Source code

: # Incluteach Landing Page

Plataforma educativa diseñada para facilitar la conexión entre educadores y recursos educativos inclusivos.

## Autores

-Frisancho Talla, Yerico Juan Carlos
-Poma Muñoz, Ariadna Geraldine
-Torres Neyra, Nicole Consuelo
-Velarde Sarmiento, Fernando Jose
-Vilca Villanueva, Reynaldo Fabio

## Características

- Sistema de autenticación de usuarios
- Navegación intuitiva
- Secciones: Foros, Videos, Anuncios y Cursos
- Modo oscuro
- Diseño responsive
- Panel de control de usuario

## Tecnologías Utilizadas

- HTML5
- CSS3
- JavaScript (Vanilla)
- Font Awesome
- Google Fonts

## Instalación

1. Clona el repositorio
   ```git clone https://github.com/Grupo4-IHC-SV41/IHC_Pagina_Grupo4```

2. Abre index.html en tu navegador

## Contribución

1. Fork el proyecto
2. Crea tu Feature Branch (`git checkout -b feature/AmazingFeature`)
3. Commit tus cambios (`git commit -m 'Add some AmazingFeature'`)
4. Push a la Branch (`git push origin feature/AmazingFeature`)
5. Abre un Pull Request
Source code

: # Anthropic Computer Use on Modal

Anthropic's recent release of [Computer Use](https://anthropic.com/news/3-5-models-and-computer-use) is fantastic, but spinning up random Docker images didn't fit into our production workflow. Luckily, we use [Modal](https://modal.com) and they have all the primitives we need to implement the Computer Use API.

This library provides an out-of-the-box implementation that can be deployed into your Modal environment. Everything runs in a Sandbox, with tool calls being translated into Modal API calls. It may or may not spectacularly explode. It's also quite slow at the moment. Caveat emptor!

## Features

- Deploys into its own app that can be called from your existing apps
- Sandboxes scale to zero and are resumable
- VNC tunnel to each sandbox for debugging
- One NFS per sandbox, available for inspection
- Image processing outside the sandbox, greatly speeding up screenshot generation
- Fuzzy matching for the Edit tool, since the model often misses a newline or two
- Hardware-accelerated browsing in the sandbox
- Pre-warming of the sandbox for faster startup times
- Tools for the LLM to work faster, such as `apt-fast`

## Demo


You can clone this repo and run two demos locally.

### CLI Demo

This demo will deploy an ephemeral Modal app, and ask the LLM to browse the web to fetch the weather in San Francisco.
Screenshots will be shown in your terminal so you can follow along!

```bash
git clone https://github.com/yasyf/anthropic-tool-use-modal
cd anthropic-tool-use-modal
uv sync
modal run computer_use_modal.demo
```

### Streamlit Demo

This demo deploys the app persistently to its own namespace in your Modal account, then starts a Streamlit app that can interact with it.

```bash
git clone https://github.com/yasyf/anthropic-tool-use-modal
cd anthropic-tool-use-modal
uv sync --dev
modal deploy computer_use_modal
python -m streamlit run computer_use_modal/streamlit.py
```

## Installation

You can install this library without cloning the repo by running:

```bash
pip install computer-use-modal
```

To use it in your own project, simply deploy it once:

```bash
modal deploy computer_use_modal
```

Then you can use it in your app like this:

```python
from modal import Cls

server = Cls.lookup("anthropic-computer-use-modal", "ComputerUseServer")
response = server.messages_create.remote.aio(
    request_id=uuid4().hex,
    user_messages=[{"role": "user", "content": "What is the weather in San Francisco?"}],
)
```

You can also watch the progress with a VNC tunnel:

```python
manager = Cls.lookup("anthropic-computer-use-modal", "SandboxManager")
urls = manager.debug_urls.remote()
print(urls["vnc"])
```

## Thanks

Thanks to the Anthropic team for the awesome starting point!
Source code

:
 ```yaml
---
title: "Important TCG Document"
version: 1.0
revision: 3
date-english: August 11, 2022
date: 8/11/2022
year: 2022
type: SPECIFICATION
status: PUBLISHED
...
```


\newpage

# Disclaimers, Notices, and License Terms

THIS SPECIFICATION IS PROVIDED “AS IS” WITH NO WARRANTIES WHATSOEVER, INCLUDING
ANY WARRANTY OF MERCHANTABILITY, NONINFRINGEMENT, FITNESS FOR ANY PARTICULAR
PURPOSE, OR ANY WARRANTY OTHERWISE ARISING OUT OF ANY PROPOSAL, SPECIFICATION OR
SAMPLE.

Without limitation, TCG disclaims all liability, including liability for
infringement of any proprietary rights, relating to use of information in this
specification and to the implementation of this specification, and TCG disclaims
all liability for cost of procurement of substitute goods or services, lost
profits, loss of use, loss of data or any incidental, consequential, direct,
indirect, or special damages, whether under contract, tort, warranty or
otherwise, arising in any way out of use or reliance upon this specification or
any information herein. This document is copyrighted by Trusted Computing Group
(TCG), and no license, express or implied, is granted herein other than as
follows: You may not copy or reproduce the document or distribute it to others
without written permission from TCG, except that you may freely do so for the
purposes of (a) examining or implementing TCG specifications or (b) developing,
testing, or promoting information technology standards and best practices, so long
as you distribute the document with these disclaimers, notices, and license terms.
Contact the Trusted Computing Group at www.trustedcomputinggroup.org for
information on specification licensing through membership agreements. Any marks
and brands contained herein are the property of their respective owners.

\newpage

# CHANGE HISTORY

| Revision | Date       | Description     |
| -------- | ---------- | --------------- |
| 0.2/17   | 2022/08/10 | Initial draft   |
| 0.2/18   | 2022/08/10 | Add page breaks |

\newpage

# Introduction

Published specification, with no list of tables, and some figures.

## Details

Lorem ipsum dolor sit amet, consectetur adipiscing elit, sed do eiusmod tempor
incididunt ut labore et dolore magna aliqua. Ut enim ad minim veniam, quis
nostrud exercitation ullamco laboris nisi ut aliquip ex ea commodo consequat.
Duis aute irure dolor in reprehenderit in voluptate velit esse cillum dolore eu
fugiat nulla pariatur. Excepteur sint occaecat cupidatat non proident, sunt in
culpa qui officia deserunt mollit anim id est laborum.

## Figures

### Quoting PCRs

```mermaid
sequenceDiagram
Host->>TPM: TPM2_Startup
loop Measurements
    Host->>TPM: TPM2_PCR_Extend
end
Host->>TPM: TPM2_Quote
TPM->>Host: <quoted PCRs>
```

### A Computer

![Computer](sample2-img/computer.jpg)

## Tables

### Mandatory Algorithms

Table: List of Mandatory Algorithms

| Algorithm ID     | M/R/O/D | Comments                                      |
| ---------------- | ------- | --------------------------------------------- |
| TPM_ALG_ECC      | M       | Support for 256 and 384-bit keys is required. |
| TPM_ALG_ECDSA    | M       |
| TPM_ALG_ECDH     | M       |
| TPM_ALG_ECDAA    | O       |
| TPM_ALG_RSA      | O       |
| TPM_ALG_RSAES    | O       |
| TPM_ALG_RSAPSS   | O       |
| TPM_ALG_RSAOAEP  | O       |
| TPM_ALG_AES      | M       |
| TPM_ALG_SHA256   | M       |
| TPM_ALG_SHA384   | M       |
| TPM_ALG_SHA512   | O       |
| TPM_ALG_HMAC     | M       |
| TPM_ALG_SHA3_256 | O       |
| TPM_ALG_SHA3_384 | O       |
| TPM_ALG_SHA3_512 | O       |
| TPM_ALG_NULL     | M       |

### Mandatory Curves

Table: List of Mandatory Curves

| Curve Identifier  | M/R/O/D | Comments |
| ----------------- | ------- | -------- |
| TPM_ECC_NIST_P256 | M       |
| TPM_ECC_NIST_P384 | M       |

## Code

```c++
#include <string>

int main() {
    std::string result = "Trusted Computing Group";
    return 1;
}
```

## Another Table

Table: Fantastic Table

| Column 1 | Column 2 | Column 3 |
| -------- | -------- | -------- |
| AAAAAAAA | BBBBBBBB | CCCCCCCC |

...

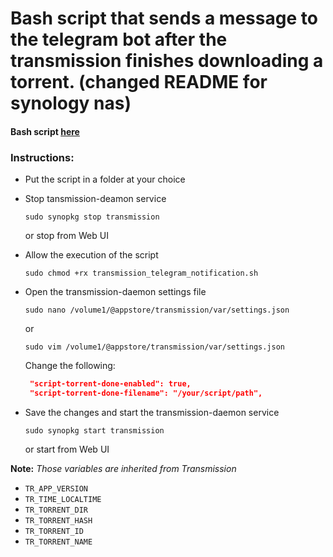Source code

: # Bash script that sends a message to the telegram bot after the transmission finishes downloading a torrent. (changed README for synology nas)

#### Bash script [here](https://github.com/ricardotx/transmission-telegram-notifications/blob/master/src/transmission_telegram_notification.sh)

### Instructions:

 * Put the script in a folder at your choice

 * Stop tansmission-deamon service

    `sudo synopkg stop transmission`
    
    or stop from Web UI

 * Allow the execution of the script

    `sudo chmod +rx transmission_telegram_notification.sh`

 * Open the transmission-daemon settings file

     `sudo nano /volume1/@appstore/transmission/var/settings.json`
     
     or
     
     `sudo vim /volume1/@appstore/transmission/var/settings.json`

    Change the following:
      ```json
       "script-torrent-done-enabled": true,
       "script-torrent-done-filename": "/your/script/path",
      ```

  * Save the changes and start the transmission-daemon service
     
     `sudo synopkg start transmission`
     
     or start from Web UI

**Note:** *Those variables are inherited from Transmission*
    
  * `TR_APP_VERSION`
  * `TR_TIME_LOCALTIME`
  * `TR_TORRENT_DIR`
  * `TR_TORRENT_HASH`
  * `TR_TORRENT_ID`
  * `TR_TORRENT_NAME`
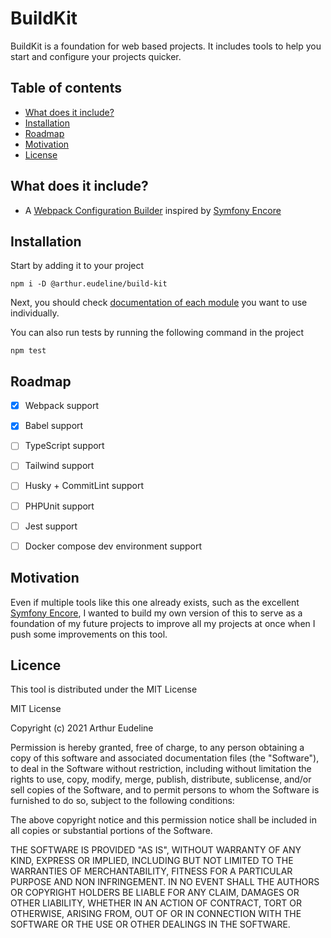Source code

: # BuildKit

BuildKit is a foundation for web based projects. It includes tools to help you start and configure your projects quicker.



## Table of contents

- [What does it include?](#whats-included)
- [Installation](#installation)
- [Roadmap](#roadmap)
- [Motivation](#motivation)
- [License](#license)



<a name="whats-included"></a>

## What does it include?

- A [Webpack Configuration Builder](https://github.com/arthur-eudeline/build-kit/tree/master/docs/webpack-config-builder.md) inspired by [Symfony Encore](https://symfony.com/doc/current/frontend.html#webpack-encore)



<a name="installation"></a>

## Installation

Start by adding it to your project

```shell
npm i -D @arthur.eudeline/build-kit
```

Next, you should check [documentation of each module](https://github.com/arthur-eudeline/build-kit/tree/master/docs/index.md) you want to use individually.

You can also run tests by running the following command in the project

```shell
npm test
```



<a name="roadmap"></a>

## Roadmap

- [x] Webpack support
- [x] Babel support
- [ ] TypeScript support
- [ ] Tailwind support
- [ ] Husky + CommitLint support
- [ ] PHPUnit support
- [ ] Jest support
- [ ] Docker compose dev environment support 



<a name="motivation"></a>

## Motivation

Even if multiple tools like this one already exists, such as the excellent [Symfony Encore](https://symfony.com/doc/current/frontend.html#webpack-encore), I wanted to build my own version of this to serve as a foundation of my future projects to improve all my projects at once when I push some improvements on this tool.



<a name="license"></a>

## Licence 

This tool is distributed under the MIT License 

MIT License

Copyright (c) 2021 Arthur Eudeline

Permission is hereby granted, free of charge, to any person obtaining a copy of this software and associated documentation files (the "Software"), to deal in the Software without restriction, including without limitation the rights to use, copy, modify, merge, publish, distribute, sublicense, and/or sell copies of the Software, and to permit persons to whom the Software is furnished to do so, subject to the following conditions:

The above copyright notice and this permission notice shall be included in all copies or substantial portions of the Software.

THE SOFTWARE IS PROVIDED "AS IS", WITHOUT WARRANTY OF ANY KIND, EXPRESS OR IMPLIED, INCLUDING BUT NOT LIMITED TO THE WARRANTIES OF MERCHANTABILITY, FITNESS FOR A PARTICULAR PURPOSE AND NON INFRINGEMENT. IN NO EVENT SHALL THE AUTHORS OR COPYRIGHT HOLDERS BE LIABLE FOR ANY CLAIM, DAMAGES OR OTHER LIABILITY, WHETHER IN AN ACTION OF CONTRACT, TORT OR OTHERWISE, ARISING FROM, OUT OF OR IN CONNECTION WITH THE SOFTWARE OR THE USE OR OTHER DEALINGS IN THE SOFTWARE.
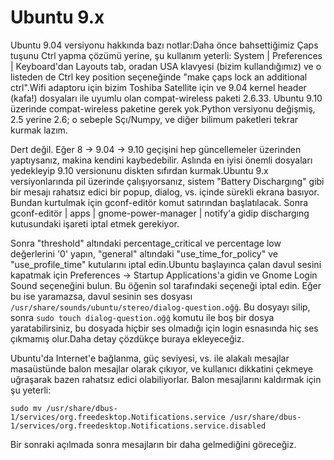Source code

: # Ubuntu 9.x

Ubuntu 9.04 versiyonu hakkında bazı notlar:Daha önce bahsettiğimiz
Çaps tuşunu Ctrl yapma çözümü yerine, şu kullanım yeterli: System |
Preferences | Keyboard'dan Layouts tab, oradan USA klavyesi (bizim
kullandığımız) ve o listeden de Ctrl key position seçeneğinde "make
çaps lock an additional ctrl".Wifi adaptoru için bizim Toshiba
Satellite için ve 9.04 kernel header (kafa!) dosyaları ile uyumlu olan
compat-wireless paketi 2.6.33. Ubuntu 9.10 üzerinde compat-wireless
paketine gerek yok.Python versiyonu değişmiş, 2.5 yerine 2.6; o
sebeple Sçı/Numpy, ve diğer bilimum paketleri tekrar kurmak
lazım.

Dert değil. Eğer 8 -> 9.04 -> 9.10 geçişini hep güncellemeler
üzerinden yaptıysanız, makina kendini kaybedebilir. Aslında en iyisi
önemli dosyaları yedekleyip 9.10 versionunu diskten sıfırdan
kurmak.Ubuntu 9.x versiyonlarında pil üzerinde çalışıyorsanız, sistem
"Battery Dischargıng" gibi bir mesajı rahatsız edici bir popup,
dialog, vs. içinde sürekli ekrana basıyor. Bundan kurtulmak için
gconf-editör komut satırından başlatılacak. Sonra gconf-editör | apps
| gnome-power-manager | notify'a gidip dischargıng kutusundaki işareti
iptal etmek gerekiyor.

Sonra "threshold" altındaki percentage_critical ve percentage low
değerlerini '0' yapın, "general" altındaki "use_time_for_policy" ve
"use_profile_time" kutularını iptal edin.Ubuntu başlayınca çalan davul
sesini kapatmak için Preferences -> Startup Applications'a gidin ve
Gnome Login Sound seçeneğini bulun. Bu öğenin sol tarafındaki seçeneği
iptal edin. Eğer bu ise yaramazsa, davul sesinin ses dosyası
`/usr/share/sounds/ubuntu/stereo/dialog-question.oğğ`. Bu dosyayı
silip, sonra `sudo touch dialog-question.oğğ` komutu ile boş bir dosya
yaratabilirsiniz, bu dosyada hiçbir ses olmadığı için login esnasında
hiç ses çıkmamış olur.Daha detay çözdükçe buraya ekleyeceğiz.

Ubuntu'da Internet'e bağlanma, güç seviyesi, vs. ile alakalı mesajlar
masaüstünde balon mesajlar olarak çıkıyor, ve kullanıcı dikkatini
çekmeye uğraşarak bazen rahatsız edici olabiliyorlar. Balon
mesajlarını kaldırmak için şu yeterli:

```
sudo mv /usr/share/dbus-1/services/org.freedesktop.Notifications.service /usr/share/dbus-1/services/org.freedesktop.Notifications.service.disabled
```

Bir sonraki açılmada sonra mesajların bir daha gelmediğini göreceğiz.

GOAL OF THE EXERCISE.
From the data above, output only the lines between the line containing "Plataforma educativa diseñada" and the line containing "1. Fork el proyecto", inclusive, exactly as written.

COMPLETED TASK.
Plataforma educativa diseñada para facilitar la conexión entre educadores y recursos educativos inclusivos.

## Autores

-Frisancho Talla, Yerico Juan Carlos
-Poma Muñoz, Ariadna Geraldine
-Torres Neyra, Nicole Consuelo
-Velarde Sarmiento, Fernando Jose
-Vilca Villanueva, Reynaldo Fabio

## Características

- Sistema de autenticación de usuarios
- Navegación intuitiva
- Secciones: Foros, Videos, Anuncios y Cursos
- Modo oscuro
- Diseño responsive
- Panel de control de usuario

## Tecnologías Utilizadas

- HTML5
- CSS3
- JavaScript (Vanilla)
- Font Awesome
- Google Fonts

## Instalación

1. Clona el repositorio
   ```git clone https://github.com/Grupo4-IHC-SV41/IHC_Pagina_Grupo4```

2. Abre index.html en tu navegador

## Contribución

1. Fork el proyecto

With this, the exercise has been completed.